• ASSIGNMENT: Scan the entries that follow and work out how many lines contain "imports". Give the number and nothing else.

• RECORDS FOR THIS EXERCISE:
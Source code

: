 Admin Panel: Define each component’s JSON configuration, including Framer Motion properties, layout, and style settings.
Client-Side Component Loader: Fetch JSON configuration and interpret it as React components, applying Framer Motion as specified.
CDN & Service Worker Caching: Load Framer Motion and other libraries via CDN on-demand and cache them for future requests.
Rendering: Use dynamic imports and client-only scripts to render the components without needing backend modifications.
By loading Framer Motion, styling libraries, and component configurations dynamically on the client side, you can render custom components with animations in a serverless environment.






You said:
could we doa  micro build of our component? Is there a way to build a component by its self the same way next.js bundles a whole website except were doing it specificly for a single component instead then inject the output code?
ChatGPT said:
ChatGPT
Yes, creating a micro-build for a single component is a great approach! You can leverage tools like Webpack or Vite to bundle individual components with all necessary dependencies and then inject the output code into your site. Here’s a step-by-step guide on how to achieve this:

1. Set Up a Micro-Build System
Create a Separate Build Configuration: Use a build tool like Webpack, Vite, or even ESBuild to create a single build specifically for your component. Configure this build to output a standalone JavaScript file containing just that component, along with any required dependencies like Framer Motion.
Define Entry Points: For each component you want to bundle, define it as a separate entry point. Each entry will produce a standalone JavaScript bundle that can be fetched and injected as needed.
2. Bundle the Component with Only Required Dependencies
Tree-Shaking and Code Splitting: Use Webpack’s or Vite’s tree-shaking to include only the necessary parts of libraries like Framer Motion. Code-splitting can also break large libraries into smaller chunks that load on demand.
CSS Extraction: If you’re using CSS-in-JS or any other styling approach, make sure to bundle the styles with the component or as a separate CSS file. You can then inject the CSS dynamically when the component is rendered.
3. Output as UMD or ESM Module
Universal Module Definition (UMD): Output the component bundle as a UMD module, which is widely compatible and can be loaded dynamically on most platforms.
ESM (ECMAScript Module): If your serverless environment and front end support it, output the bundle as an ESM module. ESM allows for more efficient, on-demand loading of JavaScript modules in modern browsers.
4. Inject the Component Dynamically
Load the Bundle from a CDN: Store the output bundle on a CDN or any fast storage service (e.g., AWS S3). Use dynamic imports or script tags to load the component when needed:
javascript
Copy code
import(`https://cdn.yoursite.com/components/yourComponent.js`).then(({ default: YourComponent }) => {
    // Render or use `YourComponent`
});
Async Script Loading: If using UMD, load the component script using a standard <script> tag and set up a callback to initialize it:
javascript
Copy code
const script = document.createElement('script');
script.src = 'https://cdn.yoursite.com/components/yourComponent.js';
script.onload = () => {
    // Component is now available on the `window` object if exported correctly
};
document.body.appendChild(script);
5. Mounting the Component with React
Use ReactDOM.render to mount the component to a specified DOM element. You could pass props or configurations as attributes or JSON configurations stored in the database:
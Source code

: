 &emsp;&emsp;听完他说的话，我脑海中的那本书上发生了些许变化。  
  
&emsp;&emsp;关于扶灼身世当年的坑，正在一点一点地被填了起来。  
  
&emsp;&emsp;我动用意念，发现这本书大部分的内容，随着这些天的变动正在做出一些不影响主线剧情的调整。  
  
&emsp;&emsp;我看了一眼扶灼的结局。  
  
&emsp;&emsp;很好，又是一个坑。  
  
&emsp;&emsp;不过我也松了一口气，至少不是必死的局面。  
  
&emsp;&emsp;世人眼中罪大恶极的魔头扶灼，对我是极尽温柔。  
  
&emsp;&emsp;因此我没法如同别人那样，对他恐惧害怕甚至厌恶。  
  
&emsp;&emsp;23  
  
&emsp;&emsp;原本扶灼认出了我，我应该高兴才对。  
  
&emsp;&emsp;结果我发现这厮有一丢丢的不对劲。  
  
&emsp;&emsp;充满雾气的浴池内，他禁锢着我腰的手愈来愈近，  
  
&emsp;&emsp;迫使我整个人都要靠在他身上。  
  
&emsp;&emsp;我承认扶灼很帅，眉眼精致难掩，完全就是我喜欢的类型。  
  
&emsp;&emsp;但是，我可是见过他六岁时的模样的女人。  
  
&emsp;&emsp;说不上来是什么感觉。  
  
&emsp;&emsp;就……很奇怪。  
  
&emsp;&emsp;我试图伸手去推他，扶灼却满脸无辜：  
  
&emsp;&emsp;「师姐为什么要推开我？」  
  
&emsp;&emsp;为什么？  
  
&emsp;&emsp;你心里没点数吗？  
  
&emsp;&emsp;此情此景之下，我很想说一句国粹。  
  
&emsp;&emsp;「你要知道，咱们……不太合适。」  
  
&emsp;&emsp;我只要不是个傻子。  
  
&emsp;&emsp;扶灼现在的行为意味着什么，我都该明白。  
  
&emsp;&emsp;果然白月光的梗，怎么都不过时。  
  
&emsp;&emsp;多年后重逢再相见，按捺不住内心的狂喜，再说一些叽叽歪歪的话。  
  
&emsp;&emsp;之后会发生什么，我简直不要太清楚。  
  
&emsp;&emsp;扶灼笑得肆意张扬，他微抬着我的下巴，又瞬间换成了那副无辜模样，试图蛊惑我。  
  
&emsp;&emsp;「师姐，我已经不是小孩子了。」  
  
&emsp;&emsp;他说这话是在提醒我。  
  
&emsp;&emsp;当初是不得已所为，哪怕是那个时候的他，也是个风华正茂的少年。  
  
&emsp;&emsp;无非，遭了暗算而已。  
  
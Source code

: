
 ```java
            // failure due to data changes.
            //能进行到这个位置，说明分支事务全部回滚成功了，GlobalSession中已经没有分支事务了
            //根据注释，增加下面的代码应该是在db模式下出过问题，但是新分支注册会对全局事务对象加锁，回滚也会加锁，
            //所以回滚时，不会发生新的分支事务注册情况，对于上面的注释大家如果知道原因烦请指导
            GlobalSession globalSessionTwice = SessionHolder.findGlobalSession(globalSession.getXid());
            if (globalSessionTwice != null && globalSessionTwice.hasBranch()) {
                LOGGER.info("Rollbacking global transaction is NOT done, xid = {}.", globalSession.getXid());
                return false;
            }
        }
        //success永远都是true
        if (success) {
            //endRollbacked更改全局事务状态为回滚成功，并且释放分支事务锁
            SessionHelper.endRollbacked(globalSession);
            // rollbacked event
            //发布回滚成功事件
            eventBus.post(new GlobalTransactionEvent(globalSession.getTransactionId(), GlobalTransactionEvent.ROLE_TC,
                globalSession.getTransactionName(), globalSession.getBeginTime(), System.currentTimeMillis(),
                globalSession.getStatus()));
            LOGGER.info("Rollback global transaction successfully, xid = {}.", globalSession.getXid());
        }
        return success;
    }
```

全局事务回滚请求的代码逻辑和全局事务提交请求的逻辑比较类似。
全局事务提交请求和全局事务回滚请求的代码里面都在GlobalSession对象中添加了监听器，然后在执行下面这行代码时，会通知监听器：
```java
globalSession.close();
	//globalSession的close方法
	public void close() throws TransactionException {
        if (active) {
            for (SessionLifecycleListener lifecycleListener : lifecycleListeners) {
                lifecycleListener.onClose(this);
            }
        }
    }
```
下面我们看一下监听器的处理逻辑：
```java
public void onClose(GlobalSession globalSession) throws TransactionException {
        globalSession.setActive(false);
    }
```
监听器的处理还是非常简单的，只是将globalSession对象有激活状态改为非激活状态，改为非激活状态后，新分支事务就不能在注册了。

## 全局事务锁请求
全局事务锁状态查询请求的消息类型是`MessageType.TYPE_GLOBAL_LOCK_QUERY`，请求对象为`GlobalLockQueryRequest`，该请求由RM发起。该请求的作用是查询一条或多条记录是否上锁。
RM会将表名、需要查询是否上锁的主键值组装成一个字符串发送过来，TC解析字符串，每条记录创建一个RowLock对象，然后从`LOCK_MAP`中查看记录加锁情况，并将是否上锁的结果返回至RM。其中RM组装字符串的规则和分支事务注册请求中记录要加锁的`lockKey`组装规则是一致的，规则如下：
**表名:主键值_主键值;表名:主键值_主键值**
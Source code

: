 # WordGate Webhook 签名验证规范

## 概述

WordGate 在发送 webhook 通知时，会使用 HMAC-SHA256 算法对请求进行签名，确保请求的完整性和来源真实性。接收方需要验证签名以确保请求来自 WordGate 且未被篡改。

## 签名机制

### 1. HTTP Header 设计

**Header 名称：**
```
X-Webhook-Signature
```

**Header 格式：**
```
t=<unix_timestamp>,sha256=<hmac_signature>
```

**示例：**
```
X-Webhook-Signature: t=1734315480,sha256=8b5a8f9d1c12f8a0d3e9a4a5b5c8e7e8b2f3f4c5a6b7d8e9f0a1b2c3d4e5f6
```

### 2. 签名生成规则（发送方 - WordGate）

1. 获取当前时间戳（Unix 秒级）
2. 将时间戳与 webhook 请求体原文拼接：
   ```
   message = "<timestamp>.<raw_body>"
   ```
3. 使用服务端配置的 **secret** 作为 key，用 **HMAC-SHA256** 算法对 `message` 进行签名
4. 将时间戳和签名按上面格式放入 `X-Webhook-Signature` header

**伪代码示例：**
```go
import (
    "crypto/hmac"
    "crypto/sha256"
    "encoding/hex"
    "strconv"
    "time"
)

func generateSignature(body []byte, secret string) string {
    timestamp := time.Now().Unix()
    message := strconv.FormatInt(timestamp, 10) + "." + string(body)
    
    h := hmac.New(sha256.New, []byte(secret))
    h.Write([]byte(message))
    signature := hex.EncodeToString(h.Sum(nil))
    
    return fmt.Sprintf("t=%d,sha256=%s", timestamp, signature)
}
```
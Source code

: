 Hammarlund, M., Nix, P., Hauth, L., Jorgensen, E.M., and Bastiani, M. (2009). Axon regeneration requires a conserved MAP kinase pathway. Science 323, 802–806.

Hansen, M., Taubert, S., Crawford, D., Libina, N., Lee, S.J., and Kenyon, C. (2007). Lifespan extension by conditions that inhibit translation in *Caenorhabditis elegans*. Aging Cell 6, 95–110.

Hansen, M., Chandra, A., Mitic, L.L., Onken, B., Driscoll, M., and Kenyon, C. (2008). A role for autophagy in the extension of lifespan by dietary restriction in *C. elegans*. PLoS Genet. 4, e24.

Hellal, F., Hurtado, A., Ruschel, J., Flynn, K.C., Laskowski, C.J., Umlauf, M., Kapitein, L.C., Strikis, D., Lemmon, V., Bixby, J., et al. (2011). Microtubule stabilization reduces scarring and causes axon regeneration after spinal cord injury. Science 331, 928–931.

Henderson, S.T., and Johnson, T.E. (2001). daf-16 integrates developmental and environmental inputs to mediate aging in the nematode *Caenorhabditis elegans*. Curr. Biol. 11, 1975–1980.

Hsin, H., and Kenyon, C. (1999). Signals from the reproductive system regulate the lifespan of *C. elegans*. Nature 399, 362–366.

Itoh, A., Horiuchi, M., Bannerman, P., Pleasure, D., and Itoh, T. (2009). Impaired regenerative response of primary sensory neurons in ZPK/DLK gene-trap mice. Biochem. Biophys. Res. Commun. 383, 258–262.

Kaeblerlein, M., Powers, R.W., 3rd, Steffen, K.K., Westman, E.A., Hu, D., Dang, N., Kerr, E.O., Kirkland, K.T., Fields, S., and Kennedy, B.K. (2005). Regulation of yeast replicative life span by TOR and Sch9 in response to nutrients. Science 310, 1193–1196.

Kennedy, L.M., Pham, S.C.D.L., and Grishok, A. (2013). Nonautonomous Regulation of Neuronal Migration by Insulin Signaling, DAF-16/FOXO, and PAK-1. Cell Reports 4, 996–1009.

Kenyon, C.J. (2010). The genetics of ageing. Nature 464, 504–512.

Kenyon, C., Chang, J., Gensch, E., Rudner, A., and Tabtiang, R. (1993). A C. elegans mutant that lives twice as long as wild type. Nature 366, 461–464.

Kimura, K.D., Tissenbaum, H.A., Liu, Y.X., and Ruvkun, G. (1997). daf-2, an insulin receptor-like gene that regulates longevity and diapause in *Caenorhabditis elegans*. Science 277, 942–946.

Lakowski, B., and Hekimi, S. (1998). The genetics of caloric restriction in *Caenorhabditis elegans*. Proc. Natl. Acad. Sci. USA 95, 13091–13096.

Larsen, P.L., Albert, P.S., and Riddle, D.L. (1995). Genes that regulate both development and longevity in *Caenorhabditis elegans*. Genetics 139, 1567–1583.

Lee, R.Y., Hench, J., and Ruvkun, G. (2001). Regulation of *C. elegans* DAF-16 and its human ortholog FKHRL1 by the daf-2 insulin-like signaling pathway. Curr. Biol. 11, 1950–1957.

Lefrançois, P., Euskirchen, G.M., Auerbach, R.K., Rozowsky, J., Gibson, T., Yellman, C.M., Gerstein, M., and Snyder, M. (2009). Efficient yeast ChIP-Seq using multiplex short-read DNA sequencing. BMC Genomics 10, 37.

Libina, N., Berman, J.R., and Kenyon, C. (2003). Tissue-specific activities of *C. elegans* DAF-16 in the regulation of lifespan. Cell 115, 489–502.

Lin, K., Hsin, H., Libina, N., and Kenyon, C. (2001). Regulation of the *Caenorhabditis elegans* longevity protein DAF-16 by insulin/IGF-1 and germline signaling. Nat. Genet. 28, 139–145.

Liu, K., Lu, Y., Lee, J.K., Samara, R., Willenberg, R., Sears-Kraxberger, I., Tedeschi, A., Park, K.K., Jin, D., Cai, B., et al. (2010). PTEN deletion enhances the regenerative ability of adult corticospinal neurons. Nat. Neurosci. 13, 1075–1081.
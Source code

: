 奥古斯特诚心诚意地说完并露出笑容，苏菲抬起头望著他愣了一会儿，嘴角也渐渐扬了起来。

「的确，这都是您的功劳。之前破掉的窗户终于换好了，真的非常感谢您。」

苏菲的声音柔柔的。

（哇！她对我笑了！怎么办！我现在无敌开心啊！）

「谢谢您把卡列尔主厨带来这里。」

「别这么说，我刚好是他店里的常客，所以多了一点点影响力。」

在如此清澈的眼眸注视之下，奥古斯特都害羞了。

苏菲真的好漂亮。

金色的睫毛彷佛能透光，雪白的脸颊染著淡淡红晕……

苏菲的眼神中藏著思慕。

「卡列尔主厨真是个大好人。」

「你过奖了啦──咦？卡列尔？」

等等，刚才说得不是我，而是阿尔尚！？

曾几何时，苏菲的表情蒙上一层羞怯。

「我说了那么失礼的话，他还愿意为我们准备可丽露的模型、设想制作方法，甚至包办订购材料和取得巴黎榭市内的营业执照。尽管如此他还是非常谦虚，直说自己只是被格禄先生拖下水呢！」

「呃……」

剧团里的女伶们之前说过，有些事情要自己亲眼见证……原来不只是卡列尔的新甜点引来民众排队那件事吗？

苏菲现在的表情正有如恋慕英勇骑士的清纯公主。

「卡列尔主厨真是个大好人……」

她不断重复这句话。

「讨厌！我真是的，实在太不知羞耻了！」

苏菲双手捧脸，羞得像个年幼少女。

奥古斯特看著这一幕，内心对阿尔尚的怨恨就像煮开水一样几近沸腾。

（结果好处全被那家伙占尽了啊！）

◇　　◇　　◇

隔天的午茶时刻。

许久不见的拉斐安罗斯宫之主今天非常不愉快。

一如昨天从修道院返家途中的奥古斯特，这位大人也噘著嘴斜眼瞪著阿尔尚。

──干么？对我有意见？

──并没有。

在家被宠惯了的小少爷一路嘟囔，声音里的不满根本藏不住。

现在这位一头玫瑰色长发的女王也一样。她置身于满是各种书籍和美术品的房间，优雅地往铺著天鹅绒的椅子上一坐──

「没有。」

• ANSWER BOX: 2